Soria:
Gastronomía
La provincia de Soria participa, en conjunto, del culto existente en toda Castilla y León a las materias primas cárnicas. Aparecen así los asados, los platos basados en el cordero y el cerdo, el cabrito o la chacinería hecha arte. A ello la gastronomía soriana añade, no obstante, recetas peculiares tales como las migas, denominadas del pastor, o los níscalos a la cazuela.
Este último plato, los níscalos a la cazuela, son claro exponente de la importancia que han tenido siempre los productos micológicos en los pucheros sorianos. En la comarca serrana de Pinares, con las sierras de Neila, Urbión y Cebollera, es fácil degustar trufas, setas y champiñón. Nos encontramos así con platos tan llamativos como la sopa de setas de cardo con trufas negras, que se sirve cubierta con una capa de hojaldre horneado.
La comarca serrana es también territorio de la trucha, muy frecuente en sus ríos de montaña -no en vano nos encontramos en el nacimiento del Duero , así como de excelentes carnes de vacuno, procedentes de la raza Serrana Negra Ibérica, que pastorean en sus frondosas laderas.

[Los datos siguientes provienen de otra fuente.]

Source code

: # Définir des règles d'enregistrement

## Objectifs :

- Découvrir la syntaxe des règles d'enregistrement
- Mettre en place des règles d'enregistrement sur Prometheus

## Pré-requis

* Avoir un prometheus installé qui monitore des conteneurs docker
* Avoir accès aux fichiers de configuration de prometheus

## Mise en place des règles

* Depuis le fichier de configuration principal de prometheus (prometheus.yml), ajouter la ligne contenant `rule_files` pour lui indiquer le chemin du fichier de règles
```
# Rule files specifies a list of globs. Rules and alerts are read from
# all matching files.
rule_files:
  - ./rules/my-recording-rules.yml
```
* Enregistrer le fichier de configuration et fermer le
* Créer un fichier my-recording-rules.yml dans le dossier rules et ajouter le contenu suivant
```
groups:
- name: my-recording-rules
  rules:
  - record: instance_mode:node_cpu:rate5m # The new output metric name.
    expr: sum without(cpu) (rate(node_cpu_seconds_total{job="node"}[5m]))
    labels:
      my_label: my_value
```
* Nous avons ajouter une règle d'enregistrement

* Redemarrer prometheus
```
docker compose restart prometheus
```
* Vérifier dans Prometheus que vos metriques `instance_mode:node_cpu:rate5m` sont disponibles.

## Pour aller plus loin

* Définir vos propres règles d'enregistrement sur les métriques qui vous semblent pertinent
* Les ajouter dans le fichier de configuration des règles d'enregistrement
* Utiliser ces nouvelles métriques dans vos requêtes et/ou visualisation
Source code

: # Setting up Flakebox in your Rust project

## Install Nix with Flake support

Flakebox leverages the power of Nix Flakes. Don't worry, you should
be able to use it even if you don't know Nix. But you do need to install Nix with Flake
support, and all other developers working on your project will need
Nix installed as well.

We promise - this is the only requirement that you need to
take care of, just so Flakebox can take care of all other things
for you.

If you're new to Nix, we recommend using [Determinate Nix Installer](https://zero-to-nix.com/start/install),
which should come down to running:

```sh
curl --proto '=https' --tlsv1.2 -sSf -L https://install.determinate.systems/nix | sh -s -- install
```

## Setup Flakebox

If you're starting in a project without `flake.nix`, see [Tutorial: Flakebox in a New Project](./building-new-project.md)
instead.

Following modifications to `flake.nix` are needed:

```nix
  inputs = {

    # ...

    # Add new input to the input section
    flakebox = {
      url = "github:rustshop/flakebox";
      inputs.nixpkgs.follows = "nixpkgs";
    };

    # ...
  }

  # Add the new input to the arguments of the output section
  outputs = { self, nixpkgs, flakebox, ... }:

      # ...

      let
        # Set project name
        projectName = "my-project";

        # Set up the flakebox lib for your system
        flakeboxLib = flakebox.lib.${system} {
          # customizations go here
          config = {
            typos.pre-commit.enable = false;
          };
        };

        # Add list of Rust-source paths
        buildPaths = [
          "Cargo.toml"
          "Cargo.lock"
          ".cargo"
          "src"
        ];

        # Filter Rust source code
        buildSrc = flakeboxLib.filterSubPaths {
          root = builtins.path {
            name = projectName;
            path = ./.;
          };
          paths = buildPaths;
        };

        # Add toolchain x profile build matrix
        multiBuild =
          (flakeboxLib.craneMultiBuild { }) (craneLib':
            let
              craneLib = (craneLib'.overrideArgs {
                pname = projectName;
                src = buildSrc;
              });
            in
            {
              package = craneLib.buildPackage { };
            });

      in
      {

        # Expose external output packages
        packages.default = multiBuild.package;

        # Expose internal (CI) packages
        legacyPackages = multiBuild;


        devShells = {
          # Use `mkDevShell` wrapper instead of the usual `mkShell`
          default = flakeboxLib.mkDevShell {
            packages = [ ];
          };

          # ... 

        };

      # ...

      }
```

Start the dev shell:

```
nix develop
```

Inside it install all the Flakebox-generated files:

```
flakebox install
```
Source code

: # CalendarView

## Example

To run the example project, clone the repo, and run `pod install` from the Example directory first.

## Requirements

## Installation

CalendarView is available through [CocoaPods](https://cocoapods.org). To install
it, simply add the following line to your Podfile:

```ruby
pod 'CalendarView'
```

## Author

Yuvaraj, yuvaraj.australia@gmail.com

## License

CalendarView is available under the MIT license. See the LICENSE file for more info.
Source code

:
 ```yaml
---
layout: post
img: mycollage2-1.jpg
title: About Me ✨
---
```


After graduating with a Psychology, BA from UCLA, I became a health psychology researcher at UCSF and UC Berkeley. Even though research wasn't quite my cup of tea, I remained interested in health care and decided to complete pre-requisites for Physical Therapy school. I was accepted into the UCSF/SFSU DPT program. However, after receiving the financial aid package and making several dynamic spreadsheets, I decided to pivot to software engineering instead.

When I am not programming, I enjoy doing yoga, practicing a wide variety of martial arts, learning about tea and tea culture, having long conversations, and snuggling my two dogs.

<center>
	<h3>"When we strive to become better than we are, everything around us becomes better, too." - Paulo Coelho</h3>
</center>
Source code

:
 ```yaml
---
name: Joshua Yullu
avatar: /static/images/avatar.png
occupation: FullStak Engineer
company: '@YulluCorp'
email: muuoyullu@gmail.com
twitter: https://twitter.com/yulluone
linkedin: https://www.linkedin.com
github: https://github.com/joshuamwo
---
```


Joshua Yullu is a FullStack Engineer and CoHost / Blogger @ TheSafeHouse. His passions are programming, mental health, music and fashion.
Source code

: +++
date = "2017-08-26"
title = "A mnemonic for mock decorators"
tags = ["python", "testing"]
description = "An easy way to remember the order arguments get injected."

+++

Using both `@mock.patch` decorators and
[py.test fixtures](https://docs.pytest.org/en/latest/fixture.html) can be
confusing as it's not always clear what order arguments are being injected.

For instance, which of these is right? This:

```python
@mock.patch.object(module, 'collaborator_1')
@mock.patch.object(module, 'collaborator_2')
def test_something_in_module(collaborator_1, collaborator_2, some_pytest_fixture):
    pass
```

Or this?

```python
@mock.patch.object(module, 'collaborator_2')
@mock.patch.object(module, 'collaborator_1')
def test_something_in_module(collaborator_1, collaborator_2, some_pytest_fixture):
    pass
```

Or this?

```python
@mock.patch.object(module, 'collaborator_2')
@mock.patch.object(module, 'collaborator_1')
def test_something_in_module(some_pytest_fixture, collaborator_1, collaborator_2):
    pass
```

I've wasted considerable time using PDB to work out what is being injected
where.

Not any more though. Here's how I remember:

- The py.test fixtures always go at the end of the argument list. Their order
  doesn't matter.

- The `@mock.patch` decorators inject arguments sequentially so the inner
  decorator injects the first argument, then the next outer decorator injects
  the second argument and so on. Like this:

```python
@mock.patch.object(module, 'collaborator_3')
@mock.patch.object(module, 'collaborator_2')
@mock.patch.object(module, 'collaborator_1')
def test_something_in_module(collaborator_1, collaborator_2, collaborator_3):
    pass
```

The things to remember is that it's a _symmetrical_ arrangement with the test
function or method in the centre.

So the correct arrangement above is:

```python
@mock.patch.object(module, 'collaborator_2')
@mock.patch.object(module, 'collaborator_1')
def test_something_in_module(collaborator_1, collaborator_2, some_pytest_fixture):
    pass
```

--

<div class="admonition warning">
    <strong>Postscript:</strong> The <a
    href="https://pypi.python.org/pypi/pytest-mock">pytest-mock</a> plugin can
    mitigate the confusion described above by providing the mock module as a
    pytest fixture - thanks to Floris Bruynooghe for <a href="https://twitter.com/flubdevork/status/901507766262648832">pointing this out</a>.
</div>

El chorizo de Soria presenta la novedad de la utilización en su producción de carnes de vacuno, que aquí se unen a los tradicionales magros de cerdo y al tocino o panceta con los que se elaboran en otras provincias de Castilla y León. El jamón y la peculiar, por dulce y exquisita, morcilla soriana -elaborada con sangre y manteca de cerdo, azúcar, pan de hogaza, pasas y canela y que suele degustarse como postre asada al horno- son otros de sus afamados productos chacineros.
Las migas del pastor (con pan de hogaza, pimiento verde, aceite, ajo y sal), la caldereta de cordero o de toro y el ajo carretero -guiso de cordero del que se extrae una sopa que se come tras la carne- son platos representativos de una provincia de crudos inviernos en los que el aporte energético de los alimentos es factor fundamental.
Los fríos y secos aires que transitan la vertiente soriana del Moncayo no sólo resultan ideales para el curado de embutidos.
También lo son para el bacalao, producto con el que se preparan en Soria las más variadas recetas y que es protagonista de unas jornadas gastronómicas de carácter anual, como también se repiten año tras año las fiestas organizadas entorno a la matanza en el Burgo de Osma, que llegan aglutinar a varias decenas de miles de personas.
Los escabeches, fundamentalmente de caza -lo que permitía guardar sus carnes para comerlas en las épocas del año en las que escaseaba- y los cangrejos de río, redondean la comanda tradicional de Soria.
La mantequilla soriana, de característico gusto dulce, es la gran protagonista del sector lácteo en esta provincia, junto al queso de Soria, elaborado en Ólvega y Villar de Ala a partir de leche entera de cabra.
La Denominación de Origen Ribera del Duero se cierra geográficamente por el este en tierras de Soria. Vinos pertenecientes a esta denominación se elaboran en Castillejo de Robles, San Esteban de Gormaz y las tierras de Gormaz.